## PROBLEM DETAILS
Using the data below, gather each line that includes the word "performance".

===== INFORMATION GIVEN =====

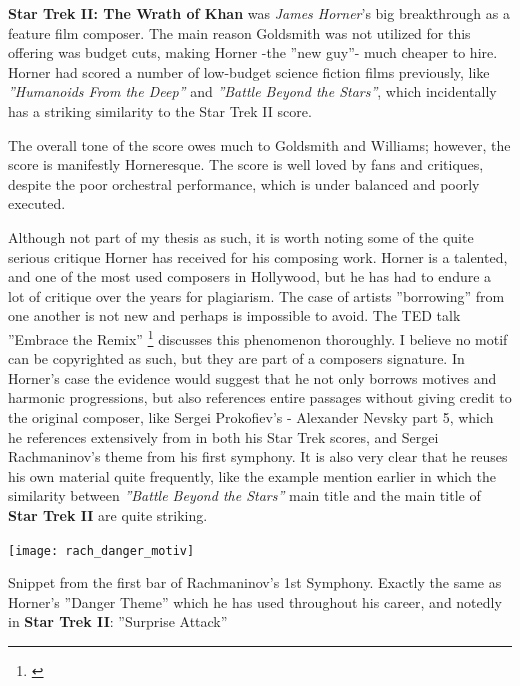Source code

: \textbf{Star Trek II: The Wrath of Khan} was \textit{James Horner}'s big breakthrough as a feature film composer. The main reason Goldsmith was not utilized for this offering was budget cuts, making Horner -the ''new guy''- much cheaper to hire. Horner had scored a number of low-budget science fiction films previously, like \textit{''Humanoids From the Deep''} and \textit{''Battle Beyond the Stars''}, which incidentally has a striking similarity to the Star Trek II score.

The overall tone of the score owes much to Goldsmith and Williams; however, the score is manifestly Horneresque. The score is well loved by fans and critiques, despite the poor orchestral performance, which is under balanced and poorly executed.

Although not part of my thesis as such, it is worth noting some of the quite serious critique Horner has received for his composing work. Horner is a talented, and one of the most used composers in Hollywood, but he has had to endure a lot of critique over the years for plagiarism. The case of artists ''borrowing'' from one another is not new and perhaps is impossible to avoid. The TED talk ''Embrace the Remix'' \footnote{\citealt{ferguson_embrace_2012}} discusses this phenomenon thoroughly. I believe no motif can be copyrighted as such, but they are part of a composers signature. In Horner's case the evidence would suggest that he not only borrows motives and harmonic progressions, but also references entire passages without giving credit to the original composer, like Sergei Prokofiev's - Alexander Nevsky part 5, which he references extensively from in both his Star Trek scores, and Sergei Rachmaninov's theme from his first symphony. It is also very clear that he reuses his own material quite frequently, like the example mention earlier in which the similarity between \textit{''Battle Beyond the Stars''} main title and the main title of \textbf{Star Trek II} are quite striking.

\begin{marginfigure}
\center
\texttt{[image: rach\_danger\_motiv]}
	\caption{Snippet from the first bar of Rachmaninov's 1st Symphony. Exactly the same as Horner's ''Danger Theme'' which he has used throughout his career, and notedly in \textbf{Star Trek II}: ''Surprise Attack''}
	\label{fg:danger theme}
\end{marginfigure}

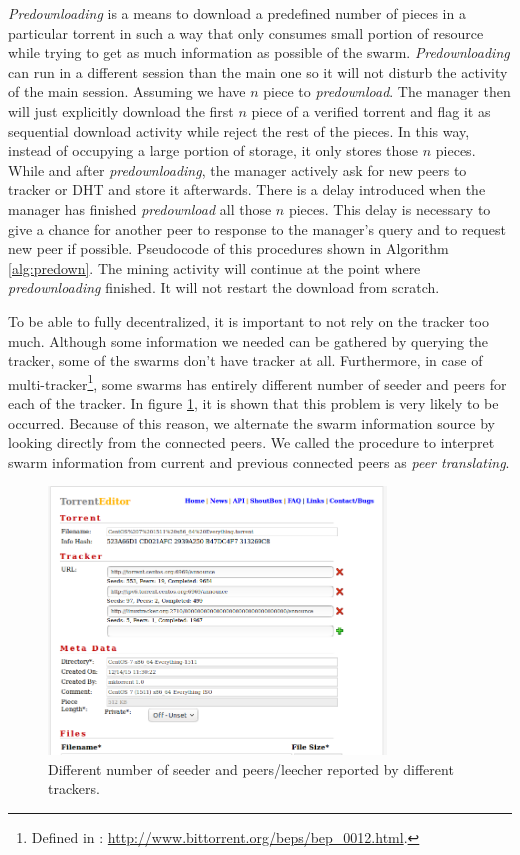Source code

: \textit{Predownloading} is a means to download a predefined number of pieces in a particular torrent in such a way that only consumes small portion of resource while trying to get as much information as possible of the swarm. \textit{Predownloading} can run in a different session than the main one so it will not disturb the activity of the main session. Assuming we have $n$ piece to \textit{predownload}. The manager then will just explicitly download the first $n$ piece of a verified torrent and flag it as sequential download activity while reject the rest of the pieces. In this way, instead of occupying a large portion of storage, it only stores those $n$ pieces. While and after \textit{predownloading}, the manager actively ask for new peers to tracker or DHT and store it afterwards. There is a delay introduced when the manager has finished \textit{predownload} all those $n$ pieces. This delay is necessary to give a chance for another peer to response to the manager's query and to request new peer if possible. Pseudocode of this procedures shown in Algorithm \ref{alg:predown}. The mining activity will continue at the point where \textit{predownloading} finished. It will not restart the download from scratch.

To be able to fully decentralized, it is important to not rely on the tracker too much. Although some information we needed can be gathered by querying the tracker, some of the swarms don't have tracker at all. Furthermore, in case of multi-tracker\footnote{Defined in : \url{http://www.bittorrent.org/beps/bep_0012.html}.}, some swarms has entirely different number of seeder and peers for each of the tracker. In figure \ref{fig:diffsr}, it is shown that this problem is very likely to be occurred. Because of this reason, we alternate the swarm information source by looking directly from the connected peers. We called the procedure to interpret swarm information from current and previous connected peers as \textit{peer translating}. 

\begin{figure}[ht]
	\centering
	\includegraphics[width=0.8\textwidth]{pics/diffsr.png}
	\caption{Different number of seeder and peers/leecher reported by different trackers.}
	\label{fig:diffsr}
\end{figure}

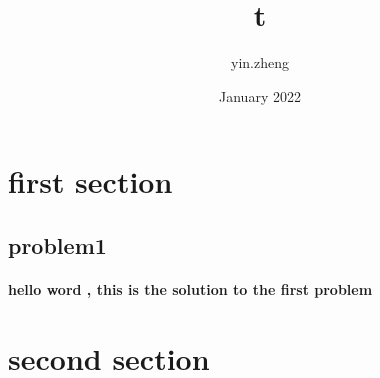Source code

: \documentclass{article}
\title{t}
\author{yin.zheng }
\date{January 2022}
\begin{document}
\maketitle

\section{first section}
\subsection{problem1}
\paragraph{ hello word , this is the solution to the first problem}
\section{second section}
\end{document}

=====
===== INFORMATION GIVEN =====

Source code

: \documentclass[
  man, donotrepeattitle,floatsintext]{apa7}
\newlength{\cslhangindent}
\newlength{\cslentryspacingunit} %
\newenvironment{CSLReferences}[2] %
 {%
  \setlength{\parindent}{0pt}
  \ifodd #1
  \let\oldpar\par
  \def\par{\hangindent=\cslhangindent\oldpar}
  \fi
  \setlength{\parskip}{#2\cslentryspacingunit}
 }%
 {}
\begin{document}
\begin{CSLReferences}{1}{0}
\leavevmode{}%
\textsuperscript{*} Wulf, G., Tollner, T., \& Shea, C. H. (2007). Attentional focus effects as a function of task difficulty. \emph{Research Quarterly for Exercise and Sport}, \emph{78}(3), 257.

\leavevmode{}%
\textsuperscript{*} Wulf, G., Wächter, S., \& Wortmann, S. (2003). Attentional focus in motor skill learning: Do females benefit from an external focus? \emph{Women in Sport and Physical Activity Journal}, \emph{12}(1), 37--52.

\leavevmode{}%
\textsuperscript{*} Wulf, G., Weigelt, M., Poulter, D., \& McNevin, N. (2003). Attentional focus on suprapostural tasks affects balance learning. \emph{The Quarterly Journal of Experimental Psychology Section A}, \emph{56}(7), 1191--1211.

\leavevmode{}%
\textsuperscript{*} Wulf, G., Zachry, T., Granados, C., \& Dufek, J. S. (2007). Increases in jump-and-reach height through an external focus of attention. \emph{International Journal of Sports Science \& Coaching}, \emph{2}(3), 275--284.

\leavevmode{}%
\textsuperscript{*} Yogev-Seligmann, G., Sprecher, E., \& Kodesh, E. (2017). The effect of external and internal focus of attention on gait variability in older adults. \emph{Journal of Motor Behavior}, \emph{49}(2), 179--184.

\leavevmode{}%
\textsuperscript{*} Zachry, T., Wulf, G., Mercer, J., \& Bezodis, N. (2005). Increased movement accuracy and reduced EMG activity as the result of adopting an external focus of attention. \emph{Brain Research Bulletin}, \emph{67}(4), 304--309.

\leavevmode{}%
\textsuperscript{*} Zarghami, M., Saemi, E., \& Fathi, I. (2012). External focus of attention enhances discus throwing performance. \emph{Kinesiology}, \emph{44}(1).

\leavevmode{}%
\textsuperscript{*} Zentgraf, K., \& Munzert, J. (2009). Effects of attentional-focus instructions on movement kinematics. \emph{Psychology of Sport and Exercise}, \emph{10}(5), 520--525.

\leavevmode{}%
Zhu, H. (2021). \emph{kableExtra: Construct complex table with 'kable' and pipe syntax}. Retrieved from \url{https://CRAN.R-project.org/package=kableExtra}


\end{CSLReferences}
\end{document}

=====

## RESPONSE TO THE TASK
The overall tone of the score owes much to Goldsmith and Williams; however, the score is manifestly Horneresque. The score is well loved by fans and critiques, despite the poor orchestral performance, which is under balanced and poorly executed.
\textsuperscript{*} Zarghami, M., Saemi, E., \& Fathi, I. (2012). External focus of attention enhances discus throwing performance. \emph{Kinesiology}, \emph{44}(1).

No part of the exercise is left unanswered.